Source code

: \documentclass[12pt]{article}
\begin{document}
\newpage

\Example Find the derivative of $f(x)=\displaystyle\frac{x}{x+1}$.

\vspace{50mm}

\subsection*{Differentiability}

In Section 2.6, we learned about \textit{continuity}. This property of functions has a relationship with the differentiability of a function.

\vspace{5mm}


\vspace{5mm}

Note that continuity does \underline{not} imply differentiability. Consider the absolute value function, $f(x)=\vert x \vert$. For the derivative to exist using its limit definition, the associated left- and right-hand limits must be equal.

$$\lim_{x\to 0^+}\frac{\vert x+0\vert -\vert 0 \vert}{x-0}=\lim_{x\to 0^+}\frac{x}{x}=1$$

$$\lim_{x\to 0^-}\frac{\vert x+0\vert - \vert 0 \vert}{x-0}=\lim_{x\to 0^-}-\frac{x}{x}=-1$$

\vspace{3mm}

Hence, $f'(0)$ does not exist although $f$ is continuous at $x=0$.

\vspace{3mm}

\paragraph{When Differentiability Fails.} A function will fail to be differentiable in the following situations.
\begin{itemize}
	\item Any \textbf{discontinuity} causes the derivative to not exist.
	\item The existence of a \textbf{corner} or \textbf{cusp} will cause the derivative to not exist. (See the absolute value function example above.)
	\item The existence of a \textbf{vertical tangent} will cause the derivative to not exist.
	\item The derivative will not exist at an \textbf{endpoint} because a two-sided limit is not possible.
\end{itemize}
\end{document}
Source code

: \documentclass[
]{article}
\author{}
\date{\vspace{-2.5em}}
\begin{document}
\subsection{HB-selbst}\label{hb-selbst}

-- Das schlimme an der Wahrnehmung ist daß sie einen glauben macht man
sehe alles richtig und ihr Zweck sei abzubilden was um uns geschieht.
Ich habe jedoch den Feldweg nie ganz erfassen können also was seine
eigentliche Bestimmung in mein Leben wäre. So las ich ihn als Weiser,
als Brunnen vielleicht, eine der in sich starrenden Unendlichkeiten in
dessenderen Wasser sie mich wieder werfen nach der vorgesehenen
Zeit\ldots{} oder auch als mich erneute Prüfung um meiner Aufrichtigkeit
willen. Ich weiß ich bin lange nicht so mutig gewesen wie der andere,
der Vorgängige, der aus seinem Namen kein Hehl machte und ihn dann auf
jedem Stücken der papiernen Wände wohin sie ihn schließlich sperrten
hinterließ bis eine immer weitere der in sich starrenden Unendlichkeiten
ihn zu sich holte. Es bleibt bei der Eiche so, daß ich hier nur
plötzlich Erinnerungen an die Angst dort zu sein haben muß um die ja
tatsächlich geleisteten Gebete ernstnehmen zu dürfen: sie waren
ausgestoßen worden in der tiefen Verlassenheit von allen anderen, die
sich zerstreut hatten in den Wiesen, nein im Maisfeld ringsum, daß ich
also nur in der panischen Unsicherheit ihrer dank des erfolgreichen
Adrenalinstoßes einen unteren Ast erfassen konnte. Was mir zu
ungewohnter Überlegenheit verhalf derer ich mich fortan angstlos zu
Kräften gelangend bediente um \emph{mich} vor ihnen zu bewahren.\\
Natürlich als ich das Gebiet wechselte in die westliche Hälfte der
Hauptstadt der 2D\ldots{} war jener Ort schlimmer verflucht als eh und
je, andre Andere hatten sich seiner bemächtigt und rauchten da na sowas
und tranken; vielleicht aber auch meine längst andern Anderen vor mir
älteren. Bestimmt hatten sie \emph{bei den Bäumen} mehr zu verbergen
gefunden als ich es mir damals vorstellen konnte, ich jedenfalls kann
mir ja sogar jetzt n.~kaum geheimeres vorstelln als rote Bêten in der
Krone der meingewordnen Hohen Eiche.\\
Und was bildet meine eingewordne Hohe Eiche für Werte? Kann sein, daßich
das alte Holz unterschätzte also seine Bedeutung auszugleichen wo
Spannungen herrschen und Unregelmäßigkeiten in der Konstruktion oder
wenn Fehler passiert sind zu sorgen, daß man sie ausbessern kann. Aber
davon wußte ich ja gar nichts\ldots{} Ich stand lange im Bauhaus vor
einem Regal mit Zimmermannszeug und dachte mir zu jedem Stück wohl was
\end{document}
____
■ **Task**: Set the data down once more, exactly as it stands.

■ **Task result**:
Source code

: \documentclass[12pt]{article}
\begin{document}
\newpage

\Example Find the derivative of $f(x)=\displaystyle\frac{x}{x+1}$.

\vspace{50mm}

\subsection*{Differentiability}

In Section 2.6, we learned about \textit{continuity}. This property of functions has a relationship with the differentiability of a function.

\vspace{5mm}


\vspace{5mm}

Note that continuity does \underline{not} imply differentiability. Consider the absolute value function, $f(x)=\vert x \vert$. For the derivative to exist using its limit definition, the associated left- and right-hand limits must be equal.

$$\lim_{x\to 0^+}\frac{\vert x+0\vert -\vert 0 \vert}{x-0}=\lim_{x\to 0^+}\frac{x}{x}=1$$

$$\lim_{x\to 0^-}\frac{\vert x+0\vert - \vert 0 \vert}{x-0}=\lim_{x\to 0^-}-\frac{x}{x}=-1$$

\vspace{3mm}

Hence, $f'(0)$ does not exist although $f$ is continuous at $x=0$.

\vspace{3mm}

\paragraph{When Differentiability Fails.} A function will fail to be differentiable in the following situations.
\begin{itemize}
	\item Any \textbf{discontinuity} causes the derivative to not exist.
	\item The existence of a \textbf{corner} or \textbf{cusp} will cause the derivative to not exist. (See the absolute value function example above.)
	\item The existence of a \textbf{vertical tangent} will cause the derivative to not exist.
	\item The derivative will not exist at an \textbf{endpoint} because a two-sided limit is not possible.
\end{itemize}
\end{document}
Source code

: \documentclass[
]{article}
\author{}
\date{\vspace{-2.5em}}
\begin{document}
\subsection{HB-selbst}\label{hb-selbst}

-- Das schlimme an der Wahrnehmung ist daß sie einen glauben macht man
sehe alles richtig und ihr Zweck sei abzubilden was um uns geschieht.
Ich habe jedoch den Feldweg nie ganz erfassen können also was seine
eigentliche Bestimmung in mein Leben wäre. So las ich ihn als Weiser,
als Brunnen vielleicht, eine der in sich starrenden Unendlichkeiten in
dessenderen Wasser sie mich wieder werfen nach der vorgesehenen
Zeit\ldots{} oder auch als mich erneute Prüfung um meiner Aufrichtigkeit
willen. Ich weiß ich bin lange nicht so mutig gewesen wie der andere,
der Vorgängige, der aus seinem Namen kein Hehl machte und ihn dann auf
jedem Stücken der papiernen Wände wohin sie ihn schließlich sperrten
hinterließ bis eine immer weitere der in sich starrenden Unendlichkeiten
ihn zu sich holte. Es bleibt bei der Eiche so, daß ich hier nur
plötzlich Erinnerungen an die Angst dort zu sein haben muß um die ja
tatsächlich geleisteten Gebete ernstnehmen zu dürfen: sie waren
ausgestoßen worden in der tiefen Verlassenheit von allen anderen, die
sich zerstreut hatten in den Wiesen, nein im Maisfeld ringsum, daß ich
also nur in der panischen Unsicherheit ihrer dank des erfolgreichen
Adrenalinstoßes einen unteren Ast erfassen konnte. Was mir zu
ungewohnter Überlegenheit verhalf derer ich mich fortan angstlos zu
Kräften gelangend bediente um \emph{mich} vor ihnen zu bewahren.\\
Natürlich als ich das Gebiet wechselte in die westliche Hälfte der
Hauptstadt der 2D\ldots{} war jener Ort schlimmer verflucht als eh und
je, andre Andere hatten sich seiner bemächtigt und rauchten da na sowas
und tranken; vielleicht aber auch meine längst andern Anderen vor mir
älteren. Bestimmt hatten sie \emph{bei den Bäumen} mehr zu verbergen
gefunden als ich es mir damals vorstellen konnte, ich jedenfalls kann
mir ja sogar jetzt n.~kaum geheimeres vorstelln als rote Bêten in der
Krone der meingewordnen Hohen Eiche.\\
Und was bildet meine eingewordne Hohe Eiche für Werte? Kann sein, daßich
das alte Holz unterschätzte also seine Bedeutung auszugleichen wo
Spannungen herrschen und Unregelmäßigkeiten in der Konstruktion oder
wenn Fehler passiert sind zu sorgen, daß man sie ausbessern kann. Aber
davon wußte ich ja gar nichts\ldots{} Ich stand lange im Bauhaus vor
einem Regal mit Zimmermannszeug und dachte mir zu jedem Stück wohl was
\end{document}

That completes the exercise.